- YOUR ASSIGNMENT
Across the records below, count every line that contains the string "logoColor", then report the count alone.

- PROVIDED MATERIAL
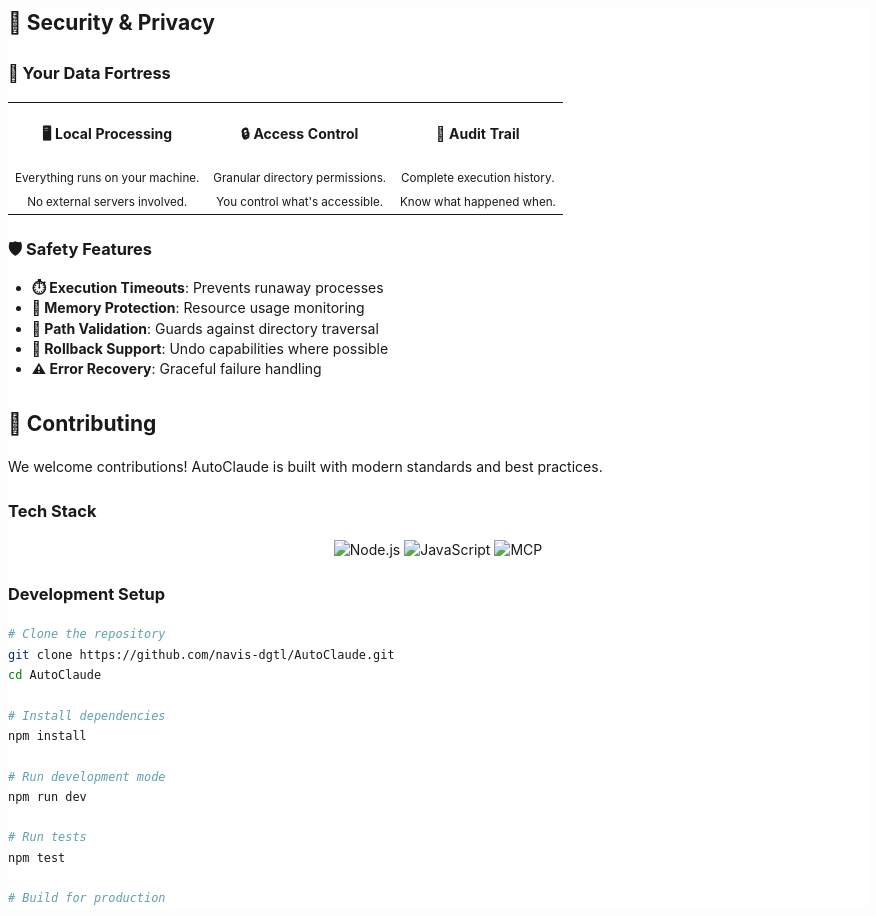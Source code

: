 </div>

## 🔐 Security & Privacy

### 🏰 Your Data Fortress

<div align="center">
  <table>
    <tr>
      <td align="center">
        <h4>🖥️ Local Processing</h4>
        <sub>Everything runs on your machine.<br>No external servers involved.</sub>
      </td>
      <td align="center">
        <h4>🔒 Access Control</h4>
        <sub>Granular directory permissions.<br>You control what's accessible.</sub>
      </td>
      <td align="center">
        <h4>📝 Audit Trail</h4>
        <sub>Complete execution history.<br>Know what happened when.</sub>
      </td>
    </tr>
  </table>
</div>

### 🛡️ Safety Features

- **⏱️ Execution Timeouts**: Prevents runaway processes
- **💾 Memory Protection**: Resource usage monitoring
- **🚫 Path Validation**: Guards against directory traversal
- **🔄 Rollback Support**: Undo capabilities where possible
- **⚠️ Error Recovery**: Graceful failure handling

## 🤝 Contributing

We welcome contributions! AutoClaude is built with modern standards and best practices.

### Tech Stack

<div align="center">
  <img src="https://img.shields.io/badge/Node.js-43853D?style=for-the-badge&logo=node.js&logoColor=white" alt="Node.js">
  <img src="https://img.shields.io/badge/JavaScript-F7DF1E?style=for-the-badge&logo=javascript&logoColor=black" alt="JavaScript">
  <img src="https://img.shields.io/badge/MCP_Protocol-FF6B6B?style=for-the-badge" alt="MCP">
</div>

### Development Setup

```bash
# Clone the repository
git clone https://github.com/navis-dgtl/AutoClaude.git
cd AutoClaude

# Install dependencies
npm install

# Run development mode
npm run dev

# Run tests
npm test

# Build for production
```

- OUTPUT OF THE EXERCISE
2